192: I am allergic to: bullshit and republicans. Other than that, nothing 
191: My 1st car was: a 2000 chevy cavalier. It was red and I loved it except it was a piece of shit 
190: My 1st job was: OfficeMax 
189: Last book you read: Why Does The World Exist? By some guy
188: My bed is: soft and filled with dogs and orange and great
187: My pet: I have prim, my soul mate and axel, a sweet dummy.
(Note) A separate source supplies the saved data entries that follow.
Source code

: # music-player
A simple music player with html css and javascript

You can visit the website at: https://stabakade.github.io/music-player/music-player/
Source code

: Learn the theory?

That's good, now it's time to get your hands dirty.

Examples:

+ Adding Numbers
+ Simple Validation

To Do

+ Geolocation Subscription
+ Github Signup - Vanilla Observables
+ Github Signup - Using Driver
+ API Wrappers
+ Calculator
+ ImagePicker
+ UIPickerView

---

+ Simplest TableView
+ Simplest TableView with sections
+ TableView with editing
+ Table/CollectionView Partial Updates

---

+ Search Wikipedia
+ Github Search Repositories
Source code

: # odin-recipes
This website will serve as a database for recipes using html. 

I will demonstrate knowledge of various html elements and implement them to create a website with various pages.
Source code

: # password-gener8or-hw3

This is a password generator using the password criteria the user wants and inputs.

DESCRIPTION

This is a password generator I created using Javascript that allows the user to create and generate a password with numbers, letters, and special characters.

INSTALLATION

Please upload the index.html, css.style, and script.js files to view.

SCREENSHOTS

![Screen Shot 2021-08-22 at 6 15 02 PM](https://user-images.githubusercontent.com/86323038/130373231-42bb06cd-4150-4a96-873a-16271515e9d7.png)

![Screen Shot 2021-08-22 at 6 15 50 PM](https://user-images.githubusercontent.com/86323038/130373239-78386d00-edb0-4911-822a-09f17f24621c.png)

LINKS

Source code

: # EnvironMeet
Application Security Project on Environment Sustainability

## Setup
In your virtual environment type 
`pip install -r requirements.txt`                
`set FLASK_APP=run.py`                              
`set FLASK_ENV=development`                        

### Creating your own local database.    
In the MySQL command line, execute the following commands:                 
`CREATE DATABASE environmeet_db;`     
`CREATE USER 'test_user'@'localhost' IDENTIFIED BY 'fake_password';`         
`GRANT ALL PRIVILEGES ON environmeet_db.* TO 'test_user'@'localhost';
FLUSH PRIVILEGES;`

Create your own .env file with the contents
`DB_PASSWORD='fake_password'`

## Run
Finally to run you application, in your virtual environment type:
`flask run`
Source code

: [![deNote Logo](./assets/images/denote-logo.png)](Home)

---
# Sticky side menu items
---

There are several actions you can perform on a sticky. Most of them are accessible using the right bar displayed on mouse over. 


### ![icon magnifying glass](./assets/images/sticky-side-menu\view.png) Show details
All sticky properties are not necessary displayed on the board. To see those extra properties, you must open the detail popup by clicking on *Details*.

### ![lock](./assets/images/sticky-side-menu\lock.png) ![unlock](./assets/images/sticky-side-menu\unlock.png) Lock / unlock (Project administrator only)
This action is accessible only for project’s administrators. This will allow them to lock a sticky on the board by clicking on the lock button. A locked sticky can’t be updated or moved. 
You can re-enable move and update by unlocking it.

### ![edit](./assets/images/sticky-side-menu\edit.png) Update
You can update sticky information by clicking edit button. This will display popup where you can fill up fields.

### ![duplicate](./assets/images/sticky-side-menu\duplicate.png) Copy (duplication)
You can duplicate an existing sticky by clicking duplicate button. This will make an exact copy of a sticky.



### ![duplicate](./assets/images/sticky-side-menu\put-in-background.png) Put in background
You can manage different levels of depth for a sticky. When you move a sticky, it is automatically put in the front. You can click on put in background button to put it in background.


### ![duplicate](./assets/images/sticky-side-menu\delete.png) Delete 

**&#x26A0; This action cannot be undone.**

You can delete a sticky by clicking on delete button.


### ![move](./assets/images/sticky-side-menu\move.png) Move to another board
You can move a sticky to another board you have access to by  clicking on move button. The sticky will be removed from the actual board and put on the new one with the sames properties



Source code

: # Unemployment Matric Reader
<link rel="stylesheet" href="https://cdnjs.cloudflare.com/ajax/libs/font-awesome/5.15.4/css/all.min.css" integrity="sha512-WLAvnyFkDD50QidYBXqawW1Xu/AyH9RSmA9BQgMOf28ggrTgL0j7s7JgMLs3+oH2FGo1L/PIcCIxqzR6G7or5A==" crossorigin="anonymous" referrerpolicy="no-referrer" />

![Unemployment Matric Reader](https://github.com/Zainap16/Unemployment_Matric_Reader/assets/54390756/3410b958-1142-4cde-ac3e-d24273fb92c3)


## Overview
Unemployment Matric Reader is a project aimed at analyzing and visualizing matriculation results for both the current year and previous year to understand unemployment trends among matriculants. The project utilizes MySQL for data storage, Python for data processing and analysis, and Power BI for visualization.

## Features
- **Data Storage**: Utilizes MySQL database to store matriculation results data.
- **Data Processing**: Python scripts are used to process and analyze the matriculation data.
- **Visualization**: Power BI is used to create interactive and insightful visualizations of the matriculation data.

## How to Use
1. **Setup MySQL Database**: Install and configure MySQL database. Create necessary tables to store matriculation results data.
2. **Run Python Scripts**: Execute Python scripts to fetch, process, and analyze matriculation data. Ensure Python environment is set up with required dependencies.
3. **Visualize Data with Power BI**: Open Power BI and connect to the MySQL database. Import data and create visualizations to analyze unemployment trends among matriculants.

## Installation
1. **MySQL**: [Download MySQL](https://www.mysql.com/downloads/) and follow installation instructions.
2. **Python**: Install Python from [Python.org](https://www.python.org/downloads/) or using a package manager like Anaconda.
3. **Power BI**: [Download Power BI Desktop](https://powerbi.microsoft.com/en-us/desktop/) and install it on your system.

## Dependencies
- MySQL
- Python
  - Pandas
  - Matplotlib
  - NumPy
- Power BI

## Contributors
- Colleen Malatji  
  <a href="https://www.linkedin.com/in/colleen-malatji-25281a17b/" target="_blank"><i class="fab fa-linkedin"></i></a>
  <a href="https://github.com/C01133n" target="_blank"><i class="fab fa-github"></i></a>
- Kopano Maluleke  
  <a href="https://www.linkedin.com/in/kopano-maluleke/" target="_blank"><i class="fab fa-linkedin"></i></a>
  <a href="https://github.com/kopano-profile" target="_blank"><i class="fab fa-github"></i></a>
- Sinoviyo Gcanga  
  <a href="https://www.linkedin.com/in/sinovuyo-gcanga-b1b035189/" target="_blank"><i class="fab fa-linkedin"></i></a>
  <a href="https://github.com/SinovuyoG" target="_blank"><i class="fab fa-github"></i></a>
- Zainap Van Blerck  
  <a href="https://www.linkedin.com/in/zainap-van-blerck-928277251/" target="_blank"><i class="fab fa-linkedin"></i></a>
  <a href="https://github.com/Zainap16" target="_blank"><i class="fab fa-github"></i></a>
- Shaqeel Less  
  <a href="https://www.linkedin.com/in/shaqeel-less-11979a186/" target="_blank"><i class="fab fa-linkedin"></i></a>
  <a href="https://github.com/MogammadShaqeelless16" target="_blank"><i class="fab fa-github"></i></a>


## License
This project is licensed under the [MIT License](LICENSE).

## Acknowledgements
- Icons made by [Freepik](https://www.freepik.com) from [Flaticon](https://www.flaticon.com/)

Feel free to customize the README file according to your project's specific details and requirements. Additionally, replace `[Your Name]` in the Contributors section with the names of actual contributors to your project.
I also have fish named Rex and Rocko and a snake named Jasper
186: My best friend: is amazing and great and I miss her
185: My favorite shampoo is: my recent favorite is the tea tree shampoo but I colored my hair recently and had to witch to shampoo safe for that 
184: Xbox or ps3: Xbox but I don't play either enough to really care
183: Piggy banks are: pretty nice. This reminds me of the time my house got robbed and the police took my piggy bank for prints and promised they would give it back but never did 
182: In my pockets: my wallet and chopstick 
181: On my calendar: a lot. This is a busy month. But Colorado soon :)
180: Marriage is: I wouldn't know 
179: Spongebob can: okay spongebob is the shit
178: My mom: isn't perfect but is great 
177: The last three songs I bought were? I don't know about individual songs but the other day I got tired of the radio and bought a bunch of CDs for my car
176: Last YouTube video watched: I don't know exactly but I've been watching a lot of John Oliver videos 
175: How many cousins do you have? Too may to count 
174: Do you have any siblings? I have 3ish stepsiblings 
173: Are your parents divorced? Yes since I was 4
172: Are you taller than your mom? I wish 
171: Do you play an instrument? I kinda sorta used to but no
170: What did you do yesterday? I don't remember? I think I worked?[ I Believe In ]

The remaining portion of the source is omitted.